Problem: With the pictures left out, write out exactly the lines of the listing below that run from the line with "You can click" through the line with "### Bug Fixes".

START Records for the task

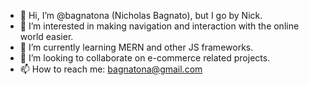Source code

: - 👋 Hi, I’m @bagnatona (Nicholas Bagnato), but I go by Nick.
- 👀 I’m interested in making navigation and interaction with the online world easier.
- 🌱 I’m currently learning MERN and other JS frameworks.
- 💞️ I’m looking to collaborate on e-commerce related projects.
- 📫 How to reach me: bagnatona@gmail.com

<!---
bagnatona/bagnatona is a ✨ special ✨ repository because its `README.md` (this file) appears on your GitHub profile.
You can click the Preview link to take a look at your changes.
--->
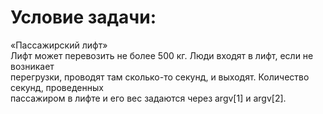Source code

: # Условие задачи:  
«Пассажирский лифт»  
Лифт может перевозить не более 500 кг. Люди входят в лифт, если не возникает  
перегрузки, проводят там сколько-то секунд, и выходят. Количество секунд, проведенных  
пассажиром в лифте и его вес задаются через argv[1] и argv[2].  
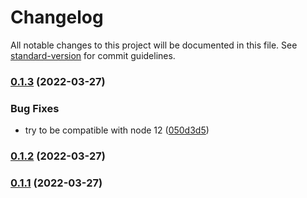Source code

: # Changelog

All notable changes to this project will be documented in this file. See [standard-version](https://github.com/conventional-changelog/standard-version) for commit guidelines.

### [0.1.3](https://github.com/guillaumearm/bitwig-multisamplegen/compare/v0.1.2...v0.1.3) (2022-03-27)

### Bug Fixes

- try to be compatible with node 12 ([050d3d5](https://github.com/guillaumearm/bitwig-multisamplegen/commit/050d3d5ead7a94aaa4f94c2b350cf65d38b2a062))

### [0.1.2](https://github.com/guillaumearm/bitwig-multisamplegen/compare/v0.1.1...v0.1.2) (2022-03-27)

### [0.1.1](https://github.com/guillaumearm/bitwig-multisamplegen/compare/v0.1.0...v0.1.1) (2022-03-27)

END Records for the task

Written solution:
You can click the Preview link to take a look at your changes.
--->
Source code

: # Условие задачи:  
«Пассажирский лифт»  
Лифт может перевозить не более 500 кг. Люди входят в лифт, если не возникает  
перегрузки, проводят там сколько-то секунд, и выходят. Количество секунд, проведенных  
пассажиром в лифте и его вес задаются через argv[1] и argv[2].  
Source code

: # Changelog

All notable changes to this project will be documented in this file. See [standard-version](https://github.com/conventional-changelog/standard-version) for commit guidelines.

### [0.1.3](https://github.com/guillaumearm/bitwig-multisamplegen/compare/v0.1.2...v0.1.3) (2022-03-27)

### Bug Fixes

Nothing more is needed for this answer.